TEMPO.CO, Jakarta - Kepala Bidang Humas Polda Metro Jaya Komisaris Besar Yusri Yunus mengatakan polisi akan menempatkan tim khusus untuk mengawasi jalannya rapid test kepada penumpang di Bandar Soekarno Hatta. Hal ini untuk mencegah tindakan penipuan terhadap hasil rapid test yang terjadi beberapa waktu lalu terulang.
"Kami sudah berkoordinasi sebenarnya (dengan pihak Bandara Soetta), secara terpadu memang ada tim pengamanan yang khusus di sana," ujar Yusri di Polda Metro Jaya, Selasa, 29 September 2020.
Baca Juga: Tersangka Pencabulan Rapid Test di Bandara Jalani Tes Kejiwaan
Selain dengan pihak Bandara Soetta, Yusri menjelaskan pihaknya juga berkoordinasi dengan penyedia jasa layanan rapid test di Bandara seperti salah satunya Kimia Farma. Tim khusus itu akan mengawasi agar tak ada oknum tim kesehatan yang merekayasa hasil rapid test. "Hal ini untuk menghindari kejadian serupa," kata dia.

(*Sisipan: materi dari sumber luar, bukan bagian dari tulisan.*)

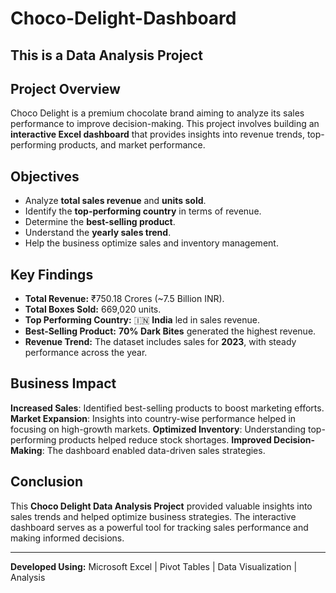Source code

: # Choco-Delight-Dashboard
## This is a Data Analysis Project

## Project Overview
Choco Delight is a premium chocolate brand aiming to analyze its sales performance to improve decision-making. This project involves building an **interactive Excel dashboard** that provides insights into revenue trends, top-performing products, and market performance.

## Objectives
- Analyze **total sales revenue** and **units sold**.
- Identify the **top-performing country** in terms of revenue.
- Determine the **best-selling product**.
- Understand the **yearly sales trend**.
- Help the business optimize sales and inventory management.

## Key Findings
- **Total Revenue:** ₹750.18 Crores (~7.5 Billion INR).
- **Total Boxes Sold:** 669,020 units.
- **Top Performing Country:** 🇮🇳 **India** led in sales revenue.
- **Best-Selling Product:** **70% Dark Bites** generated the highest revenue.
- **Revenue Trend:** The dataset includes sales for **2023**, with steady performance across the year.

## Business Impact
 **Increased Sales**: Identified best-selling products to boost marketing efforts.
 **Market Expansion**: Insights into country-wise performance helped in focusing on high-growth markets.
 **Optimized Inventory**: Understanding top-performing products helped reduce stock shortages.
 **Improved Decision-Making**: The dashboard enabled data-driven sales strategies.

## Conclusion
This **Choco Delight Data Analysis Project** provided valuable insights into sales trends and helped optimize business strategies. The interactive dashboard serves as a powerful tool for tracking sales performance and making informed decisions.

---
**Developed Using:** Microsoft Excel | Pivot Tables | Data Visualization | Analysis




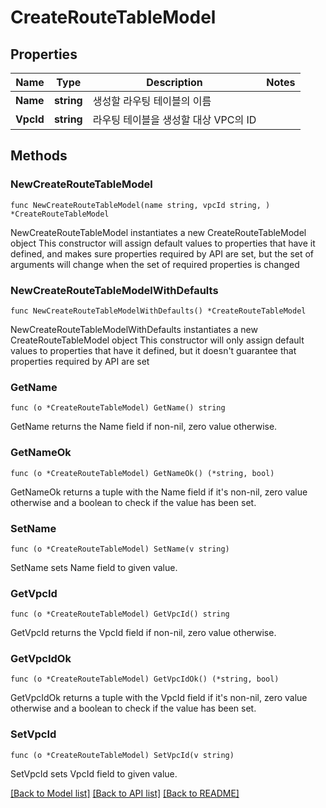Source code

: # CreateRouteTableModel

## Properties

Name | Type | Description | Notes
------------ | ------------- | ------------- | -------------
**Name** | **string** | 생성할 라우팅 테이블의 이름 | 
**VpcId** | **string** | 라우팅 테이블을 생성할 대상 VPC의 ID | 

## Methods

### NewCreateRouteTableModel

`func NewCreateRouteTableModel(name string, vpcId string, ) *CreateRouteTableModel`

NewCreateRouteTableModel instantiates a new CreateRouteTableModel object
This constructor will assign default values to properties that have it defined,
and makes sure properties required by API are set, but the set of arguments
will change when the set of required properties is changed

### NewCreateRouteTableModelWithDefaults

`func NewCreateRouteTableModelWithDefaults() *CreateRouteTableModel`

NewCreateRouteTableModelWithDefaults instantiates a new CreateRouteTableModel object
This constructor will only assign default values to properties that have it defined,
but it doesn't guarantee that properties required by API are set

### GetName

`func (o *CreateRouteTableModel) GetName() string`

GetName returns the Name field if non-nil, zero value otherwise.

### GetNameOk

`func (o *CreateRouteTableModel) GetNameOk() (*string, bool)`

GetNameOk returns a tuple with the Name field if it's non-nil, zero value otherwise
and a boolean to check if the value has been set.

### SetName

`func (o *CreateRouteTableModel) SetName(v string)`

SetName sets Name field to given value.


### GetVpcId

`func (o *CreateRouteTableModel) GetVpcId() string`

GetVpcId returns the VpcId field if non-nil, zero value otherwise.

### GetVpcIdOk

`func (o *CreateRouteTableModel) GetVpcIdOk() (*string, bool)`

GetVpcIdOk returns a tuple with the VpcId field if it's non-nil, zero value otherwise
and a boolean to check if the value has been set.

### SetVpcId

`func (o *CreateRouteTableModel) SetVpcId(v string)`

SetVpcId sets VpcId field to given value.



[[Back to Model list]](../README.md#documentation-for-models) [[Back to API list]](../README.md#documentation-for-api-endpoints) [[Back to README]](../README.md)


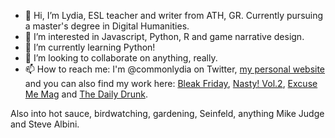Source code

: - 👋 Hi, I’m Lydia, ESL teacher and writer from ATH, GR. Currently pursuing a master's degree in Digital Humanities.
- 👀 I’m interested in Javascript, Python, R and game narrative design.
- 🌱 I’m currently learning Python!
- 💞️ I’m looking to collaborate on anything, really.
- 📫 How to reach me: I'm @commonlydia on Twitter, <a href="lydiaxythali.com">my personal website</a> and you can also find my work here: <a href="https://www.kingshotpress.com/shop/bleak-friday">Bleak Friday</a>,
<a href="https://www.kingshotpress.com/shop/nasty-vol-2">Nasty! Vol.2</a>,  <a href="https://franticflicker.com/">Excuse Me Mag</a> and <a href="https://dailydrunkmag.com/2021/01/14/i-love-you-rico-t/">The Daily Drunk</a>.

Also into hot sauce, birdwatching, gardening, Seinfeld, anything Mike Judge and Steve Albini.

Kasus rekayasa hasil rapid test di Bandara Soekarno-Hatta berawal saat seorang oknum tenaga kesehatan bernama Eko Firstson Yuswardinata merekayasa hasil tes cepat seorang penumpang pesawat berinisial LHI reaktif. Pada tes pertama, LHI dinyatakan reaktif virus Covid-19. Ia kemudian ditawarkan Eko tes ulang dengan membayar Rp 1,4 juta dan hasilnya akan menjadi nonreaktif.
Usai membayar, Eko menepati janjinya tersebut. Namun tak sampai di situ, ia juga melakukan tindakan pelecehan seksual terhadap LHI. Kasus ini viral setelah korban menceritakan pengalaman tak menyenangkan itu di Twitter.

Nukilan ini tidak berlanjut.